Exercise brief: Copy out exactly the lines below that run from the one holding "[Formatting the Legend" to the one holding "to a Report](http://go.microsoft.com/fwlink/?LinkId=198042)", keeping both of those lines and no others.

START Information provided

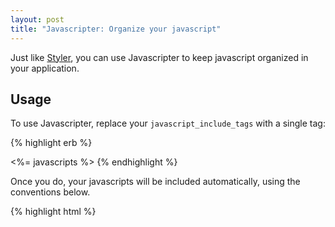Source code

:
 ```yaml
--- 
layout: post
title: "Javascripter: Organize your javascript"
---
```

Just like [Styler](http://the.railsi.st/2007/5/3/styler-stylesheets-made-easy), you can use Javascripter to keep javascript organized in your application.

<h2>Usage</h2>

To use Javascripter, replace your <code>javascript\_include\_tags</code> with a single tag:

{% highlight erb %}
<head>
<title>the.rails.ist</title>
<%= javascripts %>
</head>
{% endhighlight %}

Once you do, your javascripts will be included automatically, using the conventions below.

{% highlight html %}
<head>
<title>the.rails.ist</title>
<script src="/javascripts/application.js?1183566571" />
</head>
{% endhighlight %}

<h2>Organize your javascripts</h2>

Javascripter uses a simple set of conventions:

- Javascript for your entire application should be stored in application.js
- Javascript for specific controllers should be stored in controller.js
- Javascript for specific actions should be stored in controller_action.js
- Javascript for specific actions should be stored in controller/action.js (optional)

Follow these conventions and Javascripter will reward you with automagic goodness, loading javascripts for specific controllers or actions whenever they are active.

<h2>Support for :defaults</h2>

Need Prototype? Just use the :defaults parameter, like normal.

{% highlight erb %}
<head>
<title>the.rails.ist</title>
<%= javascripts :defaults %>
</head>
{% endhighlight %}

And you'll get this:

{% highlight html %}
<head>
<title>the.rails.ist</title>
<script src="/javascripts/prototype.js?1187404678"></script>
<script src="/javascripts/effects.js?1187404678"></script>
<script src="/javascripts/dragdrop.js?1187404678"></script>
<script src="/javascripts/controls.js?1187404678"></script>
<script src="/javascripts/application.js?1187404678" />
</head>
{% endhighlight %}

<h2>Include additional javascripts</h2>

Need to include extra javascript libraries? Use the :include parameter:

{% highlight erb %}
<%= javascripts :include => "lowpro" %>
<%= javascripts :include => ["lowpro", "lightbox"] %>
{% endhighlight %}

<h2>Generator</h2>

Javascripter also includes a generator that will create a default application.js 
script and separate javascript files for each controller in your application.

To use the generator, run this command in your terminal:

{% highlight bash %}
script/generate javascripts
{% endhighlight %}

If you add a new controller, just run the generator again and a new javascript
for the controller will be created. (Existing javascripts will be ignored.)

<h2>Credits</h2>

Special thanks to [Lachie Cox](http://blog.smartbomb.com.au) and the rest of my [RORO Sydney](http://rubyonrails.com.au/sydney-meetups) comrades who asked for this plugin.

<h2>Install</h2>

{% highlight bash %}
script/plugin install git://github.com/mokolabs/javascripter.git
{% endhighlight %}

END Information provided
START Information provided

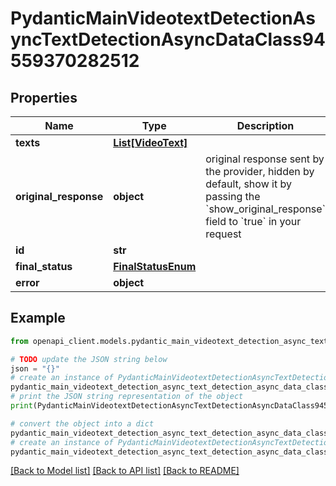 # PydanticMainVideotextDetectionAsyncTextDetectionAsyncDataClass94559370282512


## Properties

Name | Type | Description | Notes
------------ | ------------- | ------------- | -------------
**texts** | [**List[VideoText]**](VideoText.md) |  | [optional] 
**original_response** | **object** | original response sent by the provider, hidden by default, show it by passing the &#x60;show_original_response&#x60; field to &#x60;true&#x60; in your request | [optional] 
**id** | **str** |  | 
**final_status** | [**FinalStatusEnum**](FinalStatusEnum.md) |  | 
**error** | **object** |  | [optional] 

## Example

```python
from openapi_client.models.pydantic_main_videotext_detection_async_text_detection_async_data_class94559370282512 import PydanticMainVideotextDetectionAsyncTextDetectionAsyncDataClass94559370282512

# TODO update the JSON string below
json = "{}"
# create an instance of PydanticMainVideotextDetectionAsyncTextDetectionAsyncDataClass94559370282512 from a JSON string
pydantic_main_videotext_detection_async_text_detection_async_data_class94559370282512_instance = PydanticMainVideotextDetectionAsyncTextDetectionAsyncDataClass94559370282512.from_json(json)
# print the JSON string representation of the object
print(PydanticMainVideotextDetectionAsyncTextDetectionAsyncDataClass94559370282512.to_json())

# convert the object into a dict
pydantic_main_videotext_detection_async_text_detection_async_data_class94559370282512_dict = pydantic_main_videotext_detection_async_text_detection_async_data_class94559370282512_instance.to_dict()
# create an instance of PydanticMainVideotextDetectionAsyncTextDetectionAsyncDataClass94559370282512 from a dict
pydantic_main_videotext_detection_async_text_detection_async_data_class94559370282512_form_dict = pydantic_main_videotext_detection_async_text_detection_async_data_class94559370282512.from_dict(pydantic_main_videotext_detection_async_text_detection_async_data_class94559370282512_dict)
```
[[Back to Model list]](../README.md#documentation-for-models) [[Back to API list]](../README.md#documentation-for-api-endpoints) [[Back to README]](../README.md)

END Information provided
START Information provided

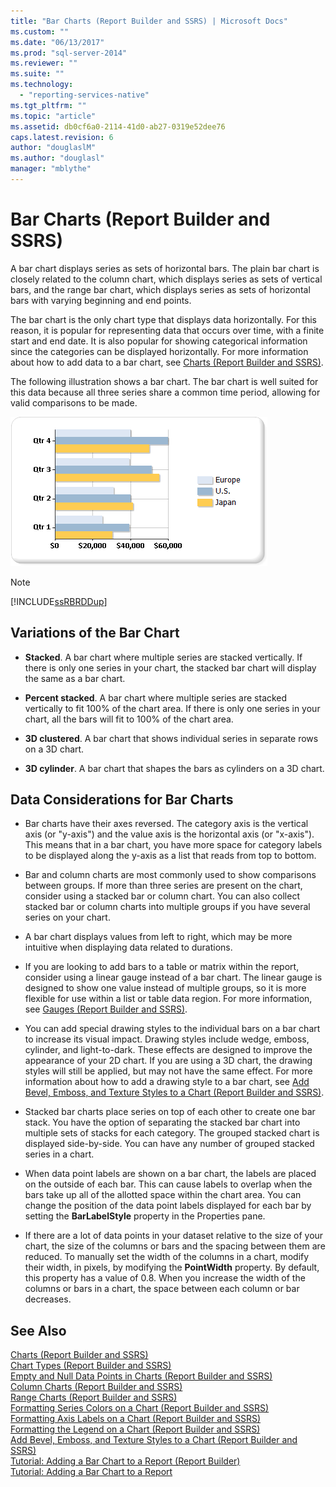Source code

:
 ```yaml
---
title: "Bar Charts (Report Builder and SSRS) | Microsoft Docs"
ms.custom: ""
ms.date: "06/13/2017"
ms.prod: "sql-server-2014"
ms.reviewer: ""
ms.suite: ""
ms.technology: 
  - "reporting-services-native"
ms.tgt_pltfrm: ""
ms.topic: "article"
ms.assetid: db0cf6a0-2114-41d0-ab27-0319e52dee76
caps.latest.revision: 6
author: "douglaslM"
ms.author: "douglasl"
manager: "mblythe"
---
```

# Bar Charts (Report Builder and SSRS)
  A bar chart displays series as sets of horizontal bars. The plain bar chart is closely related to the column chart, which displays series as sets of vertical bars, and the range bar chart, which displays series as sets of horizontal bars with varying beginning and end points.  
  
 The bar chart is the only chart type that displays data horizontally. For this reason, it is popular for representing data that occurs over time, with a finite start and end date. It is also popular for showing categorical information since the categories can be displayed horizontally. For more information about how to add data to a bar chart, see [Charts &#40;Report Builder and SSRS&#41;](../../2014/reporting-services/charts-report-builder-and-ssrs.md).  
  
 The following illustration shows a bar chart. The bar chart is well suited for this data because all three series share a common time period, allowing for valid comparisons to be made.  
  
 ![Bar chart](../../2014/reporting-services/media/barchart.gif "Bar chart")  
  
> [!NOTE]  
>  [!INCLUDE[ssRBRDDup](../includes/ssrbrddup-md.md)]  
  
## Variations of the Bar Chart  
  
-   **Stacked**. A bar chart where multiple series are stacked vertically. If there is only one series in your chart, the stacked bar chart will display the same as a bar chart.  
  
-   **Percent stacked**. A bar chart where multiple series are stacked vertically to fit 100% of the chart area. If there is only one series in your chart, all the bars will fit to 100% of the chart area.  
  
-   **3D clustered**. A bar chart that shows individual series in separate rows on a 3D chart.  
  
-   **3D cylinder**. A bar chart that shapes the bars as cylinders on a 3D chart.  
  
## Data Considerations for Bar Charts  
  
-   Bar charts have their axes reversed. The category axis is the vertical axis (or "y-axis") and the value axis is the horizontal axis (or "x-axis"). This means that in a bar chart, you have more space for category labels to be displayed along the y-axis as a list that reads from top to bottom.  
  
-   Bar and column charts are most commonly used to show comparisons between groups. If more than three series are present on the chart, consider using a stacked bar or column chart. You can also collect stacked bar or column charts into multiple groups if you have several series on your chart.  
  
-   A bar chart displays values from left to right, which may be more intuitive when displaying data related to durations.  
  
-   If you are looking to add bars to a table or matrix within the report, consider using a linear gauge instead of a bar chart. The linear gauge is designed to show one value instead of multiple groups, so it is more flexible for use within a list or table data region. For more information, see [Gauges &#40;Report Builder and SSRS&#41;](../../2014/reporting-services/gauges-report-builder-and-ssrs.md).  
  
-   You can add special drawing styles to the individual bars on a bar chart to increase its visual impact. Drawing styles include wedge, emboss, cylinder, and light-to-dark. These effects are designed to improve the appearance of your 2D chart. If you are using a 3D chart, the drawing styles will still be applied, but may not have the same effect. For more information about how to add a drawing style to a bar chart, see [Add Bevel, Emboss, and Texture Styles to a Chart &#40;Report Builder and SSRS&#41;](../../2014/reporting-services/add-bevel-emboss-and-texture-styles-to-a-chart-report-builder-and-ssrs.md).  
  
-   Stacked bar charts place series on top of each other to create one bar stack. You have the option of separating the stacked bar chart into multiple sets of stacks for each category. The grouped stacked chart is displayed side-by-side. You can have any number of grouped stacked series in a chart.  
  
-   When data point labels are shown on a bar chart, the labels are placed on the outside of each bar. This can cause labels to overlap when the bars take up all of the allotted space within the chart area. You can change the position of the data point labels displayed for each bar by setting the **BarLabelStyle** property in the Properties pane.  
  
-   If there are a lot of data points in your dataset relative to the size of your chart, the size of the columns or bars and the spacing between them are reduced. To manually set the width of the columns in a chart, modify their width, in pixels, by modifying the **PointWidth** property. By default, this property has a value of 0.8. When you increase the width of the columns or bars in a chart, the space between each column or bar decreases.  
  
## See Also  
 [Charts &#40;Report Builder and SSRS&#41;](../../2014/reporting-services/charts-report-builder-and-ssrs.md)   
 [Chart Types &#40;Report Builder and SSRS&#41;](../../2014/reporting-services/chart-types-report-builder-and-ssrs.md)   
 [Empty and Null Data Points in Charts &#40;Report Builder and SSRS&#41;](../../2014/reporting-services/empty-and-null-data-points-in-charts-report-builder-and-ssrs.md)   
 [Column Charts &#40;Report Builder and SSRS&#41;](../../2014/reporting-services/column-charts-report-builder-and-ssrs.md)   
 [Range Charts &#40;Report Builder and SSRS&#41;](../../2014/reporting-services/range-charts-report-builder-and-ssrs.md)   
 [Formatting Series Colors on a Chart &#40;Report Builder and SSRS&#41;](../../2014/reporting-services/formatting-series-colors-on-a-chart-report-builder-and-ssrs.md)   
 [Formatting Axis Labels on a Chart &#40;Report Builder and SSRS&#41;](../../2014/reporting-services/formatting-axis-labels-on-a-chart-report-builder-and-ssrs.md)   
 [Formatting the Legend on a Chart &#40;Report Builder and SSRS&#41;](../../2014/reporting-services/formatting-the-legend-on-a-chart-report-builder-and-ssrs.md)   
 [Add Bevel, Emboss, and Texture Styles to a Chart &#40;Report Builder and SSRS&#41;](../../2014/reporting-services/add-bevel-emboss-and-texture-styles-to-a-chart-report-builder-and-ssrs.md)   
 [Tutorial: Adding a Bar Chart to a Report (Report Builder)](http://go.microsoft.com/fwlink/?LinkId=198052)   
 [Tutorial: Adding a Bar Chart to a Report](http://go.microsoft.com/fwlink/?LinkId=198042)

END Information provided

Result of the exercise:
 [Formatting the Legend on a Chart &#40;Report Builder and SSRS&#41;](../../2014/reporting-services/formatting-the-legend-on-a-chart-report-builder-and-ssrs.md)   
 [Add Bevel, Emboss, and Texture Styles to a Chart &#40;Report Builder and SSRS&#41;](../../2014/reporting-services/add-bevel-emboss-and-texture-styles-to-a-chart-report-builder-and-ssrs.md)   
 [Tutorial: Adding a Bar Chart to a Report (Report Builder)](http://go.microsoft.com/fwlink/?LinkId=198052)   
 [Tutorial: Adding a Bar Chart to a Report](http://go.microsoft.com/fwlink/?LinkId=198042)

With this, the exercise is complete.